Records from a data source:
++++++++++

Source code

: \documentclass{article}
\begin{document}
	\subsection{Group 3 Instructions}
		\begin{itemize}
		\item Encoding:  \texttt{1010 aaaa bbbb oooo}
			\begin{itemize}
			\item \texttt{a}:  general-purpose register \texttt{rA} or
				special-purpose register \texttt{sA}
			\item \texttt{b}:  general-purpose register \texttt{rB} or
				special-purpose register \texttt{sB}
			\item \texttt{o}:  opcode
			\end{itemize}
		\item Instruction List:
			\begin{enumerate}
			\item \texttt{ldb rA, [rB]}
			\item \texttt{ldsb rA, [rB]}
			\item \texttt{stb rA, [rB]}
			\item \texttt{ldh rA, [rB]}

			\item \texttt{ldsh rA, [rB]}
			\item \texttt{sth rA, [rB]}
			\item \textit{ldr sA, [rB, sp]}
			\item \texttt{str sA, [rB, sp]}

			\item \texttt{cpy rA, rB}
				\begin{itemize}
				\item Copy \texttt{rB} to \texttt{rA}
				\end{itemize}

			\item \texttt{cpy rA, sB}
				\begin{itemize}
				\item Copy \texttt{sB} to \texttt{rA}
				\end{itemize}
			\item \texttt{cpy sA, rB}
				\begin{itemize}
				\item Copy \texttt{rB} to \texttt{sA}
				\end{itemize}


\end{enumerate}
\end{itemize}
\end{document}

++++++++++

Restate every line of the data word for word.

Source code

: \documentclass{article}
\begin{document}
	\subsection{Group 3 Instructions}
		\begin{itemize}
		\item Encoding:  \texttt{1010 aaaa bbbb oooo}
			\begin{itemize}
			\item \texttt{a}:  general-purpose register \texttt{rA} or
				special-purpose register \texttt{sA}
			\item \texttt{b}:  general-purpose register \texttt{rB} or
				special-purpose register \texttt{sB}
			\item \texttt{o}:  opcode
			\end{itemize}
		\item Instruction List:
			\begin{enumerate}
			\item \texttt{ldb rA, [rB]}
			\item \texttt{ldsb rA, [rB]}
			\item \texttt{stb rA, [rB]}
			\item \texttt{ldh rA, [rB]}

			\item \texttt{ldsh rA, [rB]}
			\item \texttt{sth rA, [rB]}
			\item \textit{ldr sA, [rB, sp]}
			\item \texttt{str sA, [rB, sp]}

			\item \texttt{cpy rA, rB}
				\begin{itemize}
				\item Copy \texttt{rB} to \texttt{rA}
				\end{itemize}

			\item \texttt{cpy rA, sB}
				\begin{itemize}
				\item Copy \texttt{sB} to \texttt{rA}
				\end{itemize}
			\item \texttt{cpy sA, rB}
				\begin{itemize}
				\item Copy \texttt{rB} to \texttt{sA}
				\end{itemize}


\end{enumerate}
\end{itemize}
\end{document}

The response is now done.